- **Aim of the task**
Transcribe each line of the material exactly as it stands.

- **Information shown**
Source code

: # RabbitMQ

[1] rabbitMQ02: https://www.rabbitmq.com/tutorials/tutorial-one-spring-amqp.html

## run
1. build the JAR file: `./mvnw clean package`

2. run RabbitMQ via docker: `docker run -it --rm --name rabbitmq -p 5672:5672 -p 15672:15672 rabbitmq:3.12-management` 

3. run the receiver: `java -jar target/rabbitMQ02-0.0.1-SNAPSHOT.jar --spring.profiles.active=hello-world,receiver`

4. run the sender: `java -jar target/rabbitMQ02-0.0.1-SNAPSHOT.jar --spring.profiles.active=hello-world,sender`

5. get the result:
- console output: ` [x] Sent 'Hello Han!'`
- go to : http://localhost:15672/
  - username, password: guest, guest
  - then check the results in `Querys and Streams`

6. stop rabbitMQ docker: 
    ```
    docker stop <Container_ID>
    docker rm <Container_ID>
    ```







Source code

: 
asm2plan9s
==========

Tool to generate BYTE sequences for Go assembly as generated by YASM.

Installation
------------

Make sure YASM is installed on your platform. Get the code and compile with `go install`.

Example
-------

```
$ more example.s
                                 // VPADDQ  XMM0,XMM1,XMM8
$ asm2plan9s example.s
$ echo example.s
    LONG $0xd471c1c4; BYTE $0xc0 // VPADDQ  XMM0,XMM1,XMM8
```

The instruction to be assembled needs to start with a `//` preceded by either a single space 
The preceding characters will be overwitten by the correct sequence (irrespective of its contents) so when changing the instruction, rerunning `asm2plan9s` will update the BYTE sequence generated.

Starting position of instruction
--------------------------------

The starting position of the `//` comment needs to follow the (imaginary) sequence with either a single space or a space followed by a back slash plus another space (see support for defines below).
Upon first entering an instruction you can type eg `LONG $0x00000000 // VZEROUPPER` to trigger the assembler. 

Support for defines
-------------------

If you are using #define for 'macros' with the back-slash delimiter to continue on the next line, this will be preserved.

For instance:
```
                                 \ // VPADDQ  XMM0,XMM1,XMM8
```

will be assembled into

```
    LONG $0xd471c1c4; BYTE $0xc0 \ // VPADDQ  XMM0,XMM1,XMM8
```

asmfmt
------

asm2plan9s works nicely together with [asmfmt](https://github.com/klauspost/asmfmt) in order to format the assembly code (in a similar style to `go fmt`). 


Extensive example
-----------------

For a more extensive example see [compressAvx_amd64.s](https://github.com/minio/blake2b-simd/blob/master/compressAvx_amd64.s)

- **Written reply**
Source code

: # RabbitMQ

[1] rabbitMQ02: https://www.rabbitmq.com/tutorials/tutorial-one-spring-amqp.html

## run
1. build the JAR file: `./mvnw clean package`

2. run RabbitMQ via docker: `docker run -it --rm --name rabbitmq -p 5672:5672 -p 15672:15672 rabbitmq:3.12-management` 

3. run the receiver: `java -jar target/rabbitMQ02-0.0.1-SNAPSHOT.jar --spring.profiles.active=hello-world,receiver`

4. run the sender: `java -jar target/rabbitMQ02-0.0.1-SNAPSHOT.jar --spring.profiles.active=hello-world,sender`

5. get the result:
- console output: ` [x] Sent 'Hello Han!'`
- go to : http://localhost:15672/
  - username, password: guest, guest
  - then check the results in `Querys and Streams`

6. stop rabbitMQ docker: 
    ```
    docker stop <Container_ID>
    docker rm <Container_ID>
    ```







Source code

: 
asm2plan9s
==========

Tool to generate BYTE sequences for Go assembly as generated by YASM.

Installation
------------

Make sure YASM is installed on your platform. Get the code and compile with `go install`.

Example
-------

```
$ more example.s
                                 // VPADDQ  XMM0,XMM1,XMM8
$ asm2plan9s example.s
$ echo example.s
    LONG $0xd471c1c4; BYTE $0xc0 // VPADDQ  XMM0,XMM1,XMM8
```

The instruction to be assembled needs to start with a `//` preceded by either a single space 
The preceding characters will be overwitten by the correct sequence (irrespective of its contents) so when changing the instruction, rerunning `asm2plan9s` will update the BYTE sequence generated.

Starting position of instruction
--------------------------------

The starting position of the `//` comment needs to follow the (imaginary) sequence with either a single space or a space followed by a back slash plus another space (see support for defines below).
Upon first entering an instruction you can type eg `LONG $0x00000000 // VZEROUPPER` to trigger the assembler. 

Support for defines
-------------------

If you are using #define for 'macros' with the back-slash delimiter to continue on the next line, this will be preserved.

For instance:
```
                                 \ // VPADDQ  XMM0,XMM1,XMM8
```

will be assembled into

```
    LONG $0xd471c1c4; BYTE $0xc0 \ // VPADDQ  XMM0,XMM1,XMM8
```

asmfmt
------

asm2plan9s works nicely together with [asmfmt](https://github.com/klauspost/asmfmt) in order to format the assembly code (in a similar style to `go fmt`). 


Extensive example
-----------------

For a more extensive example see [compressAvx_amd64.s](https://github.com/minio/blake2b-simd/blob/master/compressAvx_amd64.s)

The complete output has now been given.